Work to complete
Find how many lines below hold "ohos", then state that number by itself.

Source material
◇ ◇ ◇ ◇ ◇

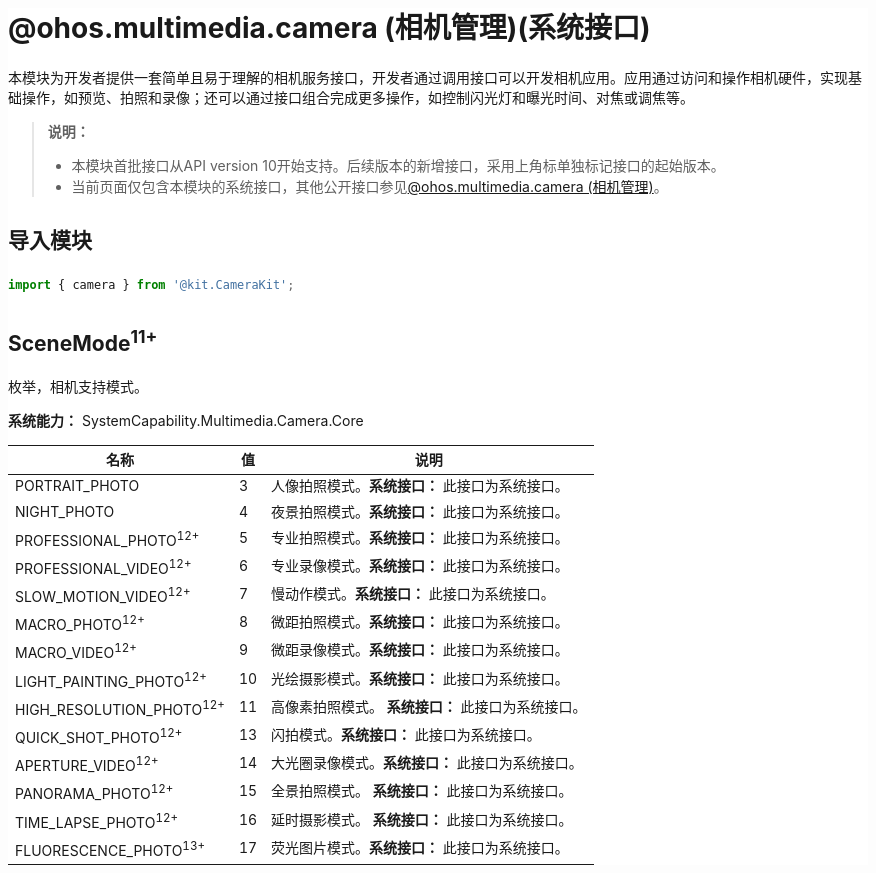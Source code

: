# @ohos.multimedia.camera (相机管理)(系统接口)







本模块为开发者提供一套简单且易于理解的相机服务接口，开发者通过调用接口可以开发相机应用。应用通过访问和操作相机硬件，实现基础操作，如预览、拍照和录像；还可以通过接口组合完成更多操作，如控制闪光灯和曝光时间、对焦或调焦等。

> **说明：**
>
> - 本模块首批接口从API version 10开始支持。后续版本的新增接口，采用上角标单独标记接口的起始版本。
> - 当前页面仅包含本模块的系统接口，其他公开接口参见[@ohos.multimedia.camera (相机管理)](arkts-apis-camera.md)。

## 导入模块

```ts
import { camera } from '@kit.CameraKit';
```

## SceneMode<sup>11+</sup>

枚举，相机支持模式。

**系统能力：** SystemCapability.Multimedia.Camera.Core

| 名称                     | 值        | 说明         |
| ----------------------- | --------- | ------------ |
| PORTRAIT_PHOTO       | 3      | 人像拍照模式。**系统接口：** 此接口为系统接口。            |
| NIGHT_PHOTO        | 4      | 夜景拍照模式。**系统接口：** 此接口为系统接口。             |
| PROFESSIONAL_PHOTO<sup>12+</sup>        | 5      | 专业拍照模式。**系统接口：** 此接口为系统接口。             |
| PROFESSIONAL_VIDEO<sup>12+</sup>        | 6      | 专业录像模式。**系统接口：** 此接口为系统接口。             |
| SLOW_MOTION_VIDEO<sup>12+</sup>        | 7   | 慢动作模式。**系统接口：** 此接口为系统接口。  |
| MACRO_PHOTO<sup>12+</sup>        | 8   | 微距拍照模式。**系统接口：** 此接口为系统接口。  |
| MACRO_VIDEO<sup>12+</sup>        | 9   | 微距录像模式。**系统接口：** 此接口为系统接口。  |
| LIGHT_PAINTING_PHOTO<sup>12+</sup>        | 10   | 光绘摄影模式。**系统接口：** 此接口为系统接口。  |
| HIGH_RESOLUTION_PHOTO<sup>12+</sup>        | 11     | 高像素拍照模式。 **系统接口：** 此接口为系统接口。          |
| QUICK_SHOT_PHOTO<sup>12+</sup>        | 13   | 闪拍模式。**系统接口：** 此接口为系统接口。  |
| APERTURE_VIDEO<sup>12+</sup>        | 14   | 大光圈录像模式。**系统接口：** 此接口为系统接口。  |
| PANORAMA_PHOTO<sup>12+</sup>        | 15     | 全景拍照模式。 **系统接口：** 此接口为系统接口。          |
| TIME_LAPSE_PHOTO<sup>12+</sup>        | 16     | 延时摄影模式。 **系统接口：** 此接口为系统接口。          |
| FLUORESCENCE_PHOTO<sup>13+</sup>        | 17   | 荧光图片模式。**系统接口：** 此接口为系统接口。  |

◇ ◇ ◇ ◇ ◇

Response below
2